Methods: Cross sectional areas (CSA) were obtained at the mid- and distal radius by peripheral quantitative computed tomography in 486 children (241 boys), mean age 8.3 years (range 6.9–9.7), participating in the LOOK Project. The following parameters were measured: bone mass and bone CSA (both sites), and muscle and fat CSA (mid-forearm only). Bone strength indices combining bone size and total volumetric density were calculated at each site.
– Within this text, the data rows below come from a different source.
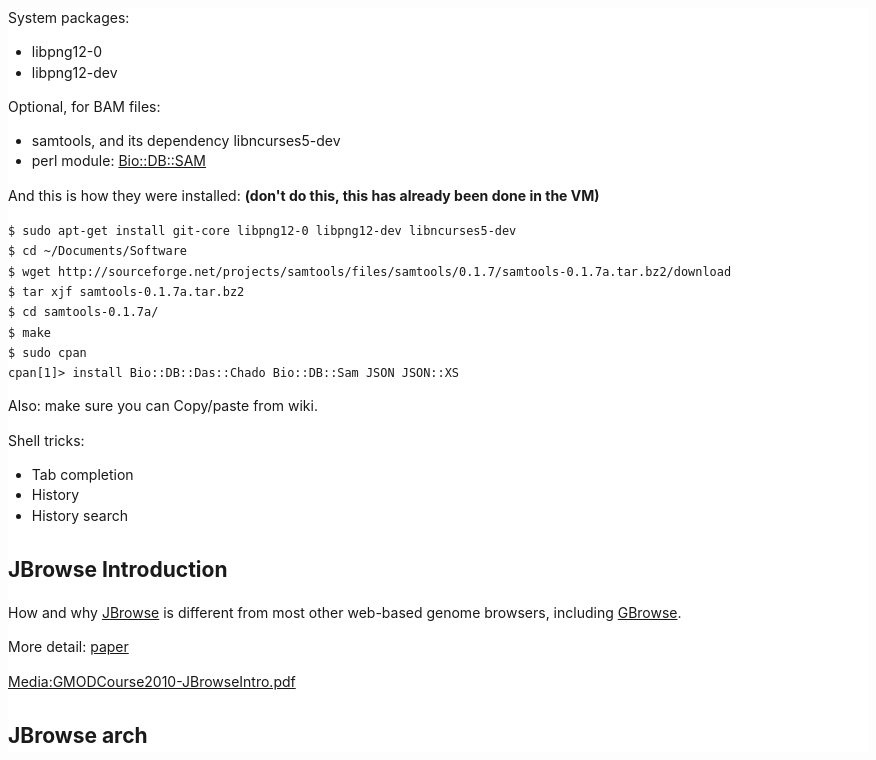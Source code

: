 System packages:

- libpng12-0
- libpng12-dev

Optional, for BAM files:

- samtools, and its dependency libncurses5-dev
- perl module: <a href="http://search.cpan.org/perldoc?Bio::DB::SAM"
  class="external text" rel="nofollow">Bio::DB::SAM</a>

<div class="dont">

And this is how they were installed: **(don't do this, this has already
been done in the VM)**

``` dont
$ sudo apt-get install git-core libpng12-0 libpng12-dev libncurses5-dev
$ cd ~/Documents/Software
$ wget http://sourceforge.net/projects/samtools/files/samtools/0.1.7/samtools-0.1.7a.tar.bz2/download
$ tar xjf samtools-0.1.7a.tar.bz2
$ cd samtools-0.1.7a/
$ make
$ sudo cpan
cpan[1]> install Bio::DB::Das::Chado Bio::DB::Sam JSON JSON::XS
```

</div>

Also: make sure you can Copy/paste from wiki.

Shell tricks:

- Tab completion
- History
- History search

  
  
  

## <span id="JBrowse_Introduction" class="mw-headline">JBrowse Introduction</span>

How and why [JBrowse](JBrowse.1 "JBrowse") is different from most other
web-based genome browsers, including [GBrowse](GBrowse.1 "GBrowse").

More detail: <a href="http://genome.cshlp.org/content/19/9/1630.full"
class="external text" rel="nofollow">paper</a>

<a href="../mediawiki/images/0/02/GMODCourse2010-JBrowseIntro.pdf"
class="internal"
title="GMODCourse2010-JBrowseIntro.pdf">Media:GMODCourse2010-JBrowseIntro.pdf</a>

## <span id="JBrowse_arch" class="mw-headline">JBrowse arch</span>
Results/Discussion: Overweight children (BMI > percentile equivalent to 25 kg/m2 in adults) have higher bone parameters than normal-weight peers (Z-scores +0.6 to +0.9SD, p < 0.0001). These differences disappear after adjustment for muscle CSA. Adiposity (fat CSA/muscle CSA) was negatively correlated with bone mass, size and strength at the distal radius only (r = −0.1, p < 0.05). After adjustment for body weight (estimate of the load during a fall), the negative correlations were stronger and observed at both the mid- and distal radius (r = −0.37 to −0.55, p < 0.0001).

Conclusion. Overweight children have stronger bones due to greater muscle size. However, children with high fat mass relative to muscle mass (increased adiposity) have poorer bone strength, independent of weight, which may contribute to the increased risk of fracture in obese children.